Thus, it is useful to distinguish refusal from escape. Escape is a process of not facing, of seeking to escape and distance oneself, which, even being relatively conscious[iii], does not point to its overcoming and is not accompanied by the perception of its social roots. Refusal is a coping process, which can generate an escape, but which is accompanied by a perception of its motivation, even if partial, and which aims to overcome it. However, evasion is not any departure from reality, but one that becomes a fixed activity. When a young person runs away from studies to dedicate himself exclusively to electronic games and spends several hours daily with this, he is evading. If he does it on the weekends and some days of the week, with variations (some weeks more, some not, more on vacation or periods without doing it), then it is not a matter of evasion.
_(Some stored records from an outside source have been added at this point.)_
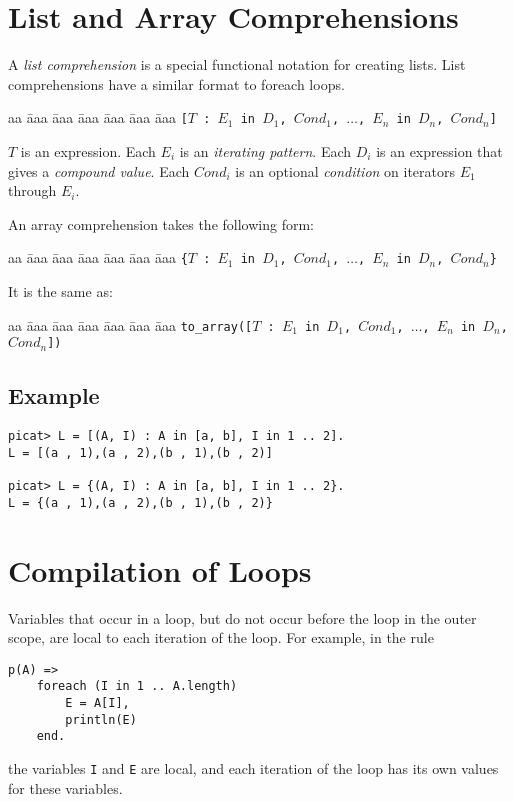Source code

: \section{List and Array Comprehensions}
A \emph{list comprehension} is a special functional notation for creating lists.  List comprehensions have a similar format to foreach loops.
\begin{tabbing}
aa \= aaa \= aaa \= aaa \= aaa \= aaa \= aaa \kill
\> \> \texttt{[$T$ : $E_1$ \texttt{in} $D_1$, $Cond_1$, $\ldots$, $E_n$ in $D_n$, $Cond_n$]} 
\end{tabbing}
$T$ is an expression.  Each $E_i$ is an \emph{iterating pattern}.  Each $D_i$ is an expression that gives a \emph{compound value}.  Each $Cond_i$ is an optional \emph{condition} on iterators $E_1$ through $E_i$.

An array comprehension takes the following form:
\begin{tabbing}
aa \= aaa \= aaa \= aaa \= aaa \= aaa \= aaa \kill
\> \> \texttt{\{$T$ : $E_1$ \texttt{in} $D_1$, $Cond_1$, $\ldots$, $E_n$ in $D_n$, $Cond_n$\}} 
\end{tabbing}
It is the same as:
\begin{tabbing}
aa \= aaa \= aaa \= aaa \= aaa \= aaa \= aaa \kill
\> \> \texttt{to\_array([$T$ : $E_1$ \texttt{in} $D_1$, $Cond_1$, $\ldots$, $E_n$ in $D_n$, $Cond_n$])} 
\end{tabbing}

\subsection*{Example}
\begin{verbatim}
picat> L = [(A, I) : A in [a, b], I in 1 .. 2].
L = [(a , 1),(a , 2),(b , 1),(b , 2)]

picat> L = {(A, I) : A in [a, b], I in 1 .. 2}.
L = {(a , 1),(a , 2),(b , 1),(b , 2)}
\end{verbatim}

\section{Compilation of Loops}
Variables that occur in a loop, but do not occur before the loop in the outer scope, are local to each iteration of the loop. For example, in the rule
\begin{verbatim}
p(A) =>
    foreach (I in 1 .. A.length)
        E = A[I],
        println(E)
    end.
\end{verbatim}
the variables \texttt{I} and \texttt{E} are local, and each iteration of the loop has its own values for these variables.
On the other hand, this fixation must function as a substitute for reality, overcoming it. The creation of a parallel reality takes place in the world of fantasy and fiction, but this is produced consciously and not as an escape, but even if it were, it would still not be an escape, as it does not replace the concrete reality in the individual's mind, i.e. , reality is forgotten in elusive moments. Thus, for there to be evasion, there must be four interconnected elements: unsatisfactory reality, escape (and not refusal), fixation, replacement of concrete reality by an artificial reality.[iv]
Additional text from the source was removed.